Commercial, corporate and M&A - Focus on…
By

Israeli M&A Activity - Market Trends Towards 2023
After two prosperous years in the Israeli M&A market, which can be generally categorized as having been a “pro-seller” market, it appears that the tide is changing into a “pro-buyer” market. This shift can be attributed in great part due to global and macro-economic changes, and is, naturally, affecting the terms and conditions and deal structure of the transactions today. We are starting to see fewer (successful) bids, longer negotiation and due diligence periods (including in connection with the company valuations), and a more frequent occurrence of asset-based transactions.

As investment and private equity funds still have significant ‘dry powder’ to invest, and there are many investment opportunities at more modest (and perhaps “realistic”) valuations, we foresee that towards the second half of 2023, investors will get back into the ring just as companies will be in need of financing, with their “Corona era” funds coming to an end. We anticipate that the Israeli M&A market, at least in the short term, will continue being a pro-buyer market, with one of its characteristics being a growing number of asset-purchase deals.

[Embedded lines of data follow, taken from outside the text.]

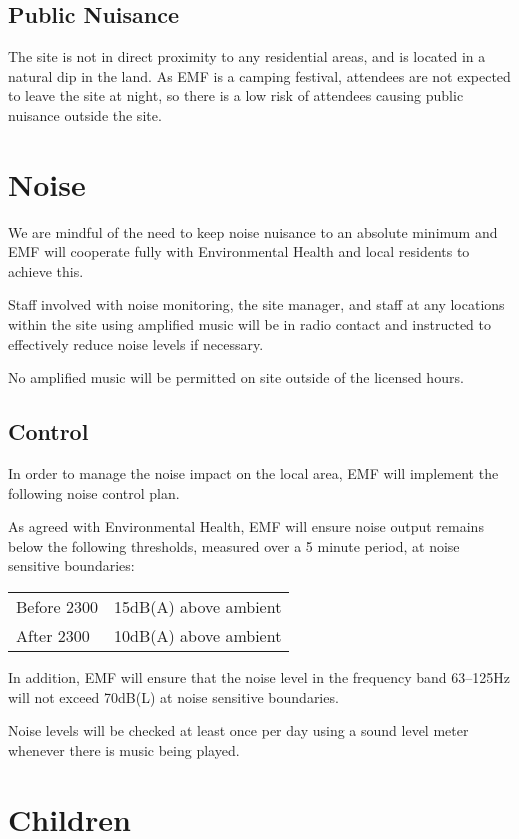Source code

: \subsection{Public Nuisance}

The site is not in direct proximity to any residential areas, and is located in a
natural dip in the land. As EMF is a camping festival, attendees are not expected to leave the site
at night, so there is a low risk of attendees causing public nuisance outside the site.

\section{Noise}

We are mindful of the need to keep noise nuisance to an absolute minimum and EMF will cooperate fully
with Environmental Health and local residents to achieve this.

Staff involved with noise monitoring, the site manager, and staff at any locations within the site
using amplified music will be in radio contact and instructed to effectively reduce noise levels if
necessary.

No amplified music will be permitted on site outside of the licensed hours.

\subsection{Control}

In order to manage the noise impact on the local area, EMF will implement the following noise control plan.

As agreed with Environmental Health, EMF will ensure noise output remains below the following thresholds,
measured over a 5 minute period, at noise sensitive boundaries:

\begin{tabular}{l l}
  Before 2300 & 15dB(A) above ambient\\
  After 2300 & 10dB(A) above ambient\\
\end{tabular}

In addition, EMF will ensure that the noise level in the frequency band 63--125Hz will not exceed 70dB(L)
at noise sensitive boundaries.

Noise levels will be checked at least once per day using a sound level meter whenever there is music being played.

\section{Children}

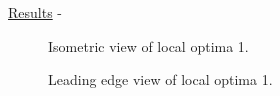 \begin{frame}[allowframebreaks]{\underline{Results} -}
\parbox{0.47\linewidth}{
\begin{figure} 
    \centering
    \caption{Isometric view of local optima 1.}
    \label{isoview_localoptima_1}
\end{figure}
}
\parbox{0.47\linewidth}{
\begin{figure} 
    \centering
    \caption{Leading edge view of local optima 1.}
    \label{frontview_localoptima_1}
\end{figure}
}
\begin{figure} 
  \parbox{0.47\linewidth}{
    \centering
}
\end{figure}
\end{frame}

Essential Considerations for Choosing an Asset Purchase Transaction

When buying or selling a business, owners and investors may choose to structure the transaction as a sale and purchase of assets, or a sale and purchase of shares, depending on a variety of considerations and factors. Share purchase deals, by their very nature, result in the transfer of ownership of the entire business entity itself. When an asset transaction is contemplated, several factors come into play, as the sale of specific assets and the assumption of specific liabilities are at the heart of the transaction.

Here is a brief review of various aspects that may affect the decision of the parties to pursue an asset-based transaction or a share-based transaction.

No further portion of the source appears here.